### Task to complete
Exact duplicates of the lines from the top of the data through the line containing "[Geohash](https://en.wikipedia.org/wiki/Geohash) 是 Gustavo" are needed, with every picture left out.

(Stored items from a collection)
++++++

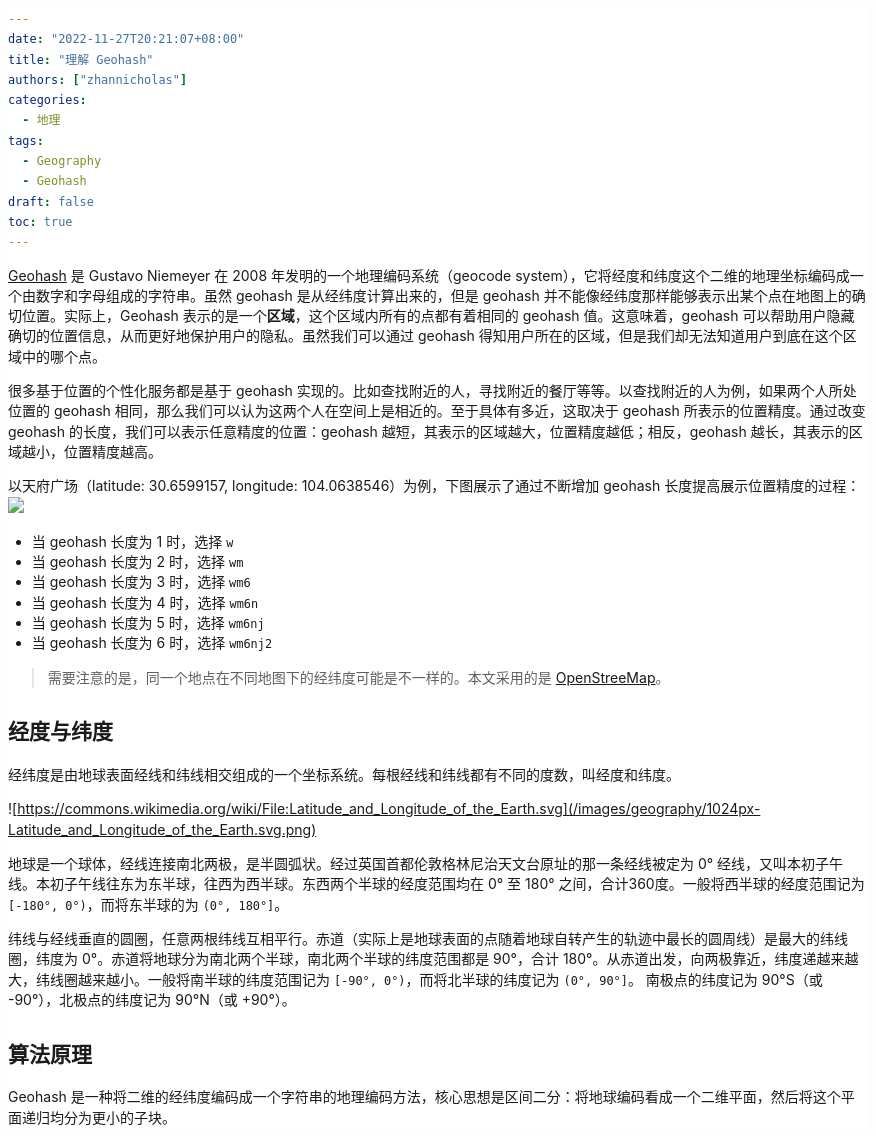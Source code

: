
 ```yaml
---
date: "2022-11-27T20:21:07+08:00"
title: "理解 Geohash"
authors: ["zhannicholas"]
categories:
  - 地理
tags:
  - Geography
  - Geohash
draft: false
toc: true
---
```


[Geohash](https://en.wikipedia.org/wiki/Geohash) 是 Gustavo Niemeyer 在 2008 年发明的一个地理编码系统（geocode system），它将经度和纬度这个二维的地理坐标编码成一个由数字和字母组成的字符串。虽然 geohash 是从经纬度计算出来的，但是 geohash 并不能像经纬度那样能够表示出某个点在地图上的确切位置。实际上，Geohash 表示的是一个**区域**，这个区域内所有的点都有着相同的 geohash 值。这意味着，geohash 可以帮助用户隐藏确切的位置信息，从而更好地保护用户的隐私。虽然我们可以通过 geohash 得知用户所在的区域，但是我们却无法知道用户到底在这个区域中的哪个点。

很多基于位置的个性化服务都是基于 geohash 实现的。比如查找附近的人，寻找附近的餐厅等等。以查找附近的人为例，如果两个人所处位置的 geohash 相同，那么我们可以认为这两个人在空间上是相近的。至于具体有多近，这取决于 geohash 所表示的位置精度。通过改变 geohash 的长度，我们可以表示任意精度的位置：geohash 越短，其表示的区域越大，位置精度越低；相反，geohash 越长，其表示的区域越小，位置精度越高。

以天府广场（latitude: 30.6599157, longitude: 104.0638546）为例，下图展示了通过不断增加 geohash 长度提高展示位置精度的过程：
![](/images/geography/geohash_precise.png)
* 当 geohash 长度为 1 时，选择 `w`
* 当 geohash 长度为 2 时，选择 `wm`
* 当 geohash 长度为 3 时，选择 `wm6`
* 当 geohash 长度为 4 时，选择 `wm6n`
* 当 geohash 长度为 5 时，选择 `wm6nj`
* 当 geohash 长度为 6 时，选择 `wm6nj2`

> 需要注意的是，同一个地点在不同地图下的经纬度可能是不一样的。本文采用的是 [OpenStreeMap](https://www.openstreetmap.org/)。

## 经度与纬度

经纬度是由地球表面经线和纬线相交组成的一个坐标系统。每根经线和纬线都有不同的度数，叫经度和纬度。

![https://commons.wikimedia.org/wiki/File:Latitude_and_Longitude_of_the_Earth.svg](/images/geography/1024px-Latitude_and_Longitude_of_the_Earth.svg.png)

地球是一个球体，经线连接南北两极，是半圆弧状。经过英国首都伦敦格林尼治天文台原址的那一条经线被定为 0° 经线，又叫本初子午线。本初子午线往东为东半球，往西为西半球。东西两个半球的经度范围均在 0° 至 180° 之间，合计360度。一般将西半球的经度范围记为  `[-180°, 0°)`，而将东半球的为 `(0°, 180°]`。

纬线与经线垂直的圆圈，任意两根纬线互相平行。赤道（实际上是地球表面的点随着地球自转产生的轨迹中最长的圆周线）是最大的纬线圈，纬度为 0°。赤道将地球分为南北两个半球，南北两个半球的纬度范围都是 90°，合计 180°。从赤道出发，向两极靠近，纬度递越来越大，纬线圈越来越小。一般将南半球的纬度范围记为 `[-90°, 0°)`，而将北半球的纬度记为 `(0°, 90°]`。
南极点的纬度记为 90°S（或 -90°），北极点的纬度记为 90°N（或 +90°）。


## 算法原理

Geohash 是一种将二维的经纬度编码成一个字符串的地理编码方法，核心思想是区间二分：将地球编码看成一个二维平面，然后将这个平面递归均分为更小的子块。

++++++

### Response
Source code

:
 ```yaml
---
date: "2022-11-27T20:21:07+08:00"
title: "理解 Geohash"
authors: ["zhannicholas"]
categories:
  - 地理
tags:
  - Geography
  - Geohash
draft: false
toc: true
---
```


[Geohash](https://en.wikipedia.org/wiki/Geohash) 是 Gustavo Niemeyer 在 2008 年发明的一个地理编码系统（geocode system），它将经度和纬度这个二维的地理坐标编码成一个由数字和字母组成的字符串。虽然 geohash 是从经纬度计算出来的，但是 geohash 并不能像经纬度那样能够表示出某个点在地图上的确切位置。实际上，Geohash 表示的是一个**区域**，这个区域内所有的点都有着相同的 geohash 值。这意味着，geohash 可以帮助用户隐藏确切的位置信息，从而更好地保护用户的隐私。虽然我们可以通过 geohash 得知用户所在的区域，但是我们却无法知道用户到底在这个区域中的哪个点。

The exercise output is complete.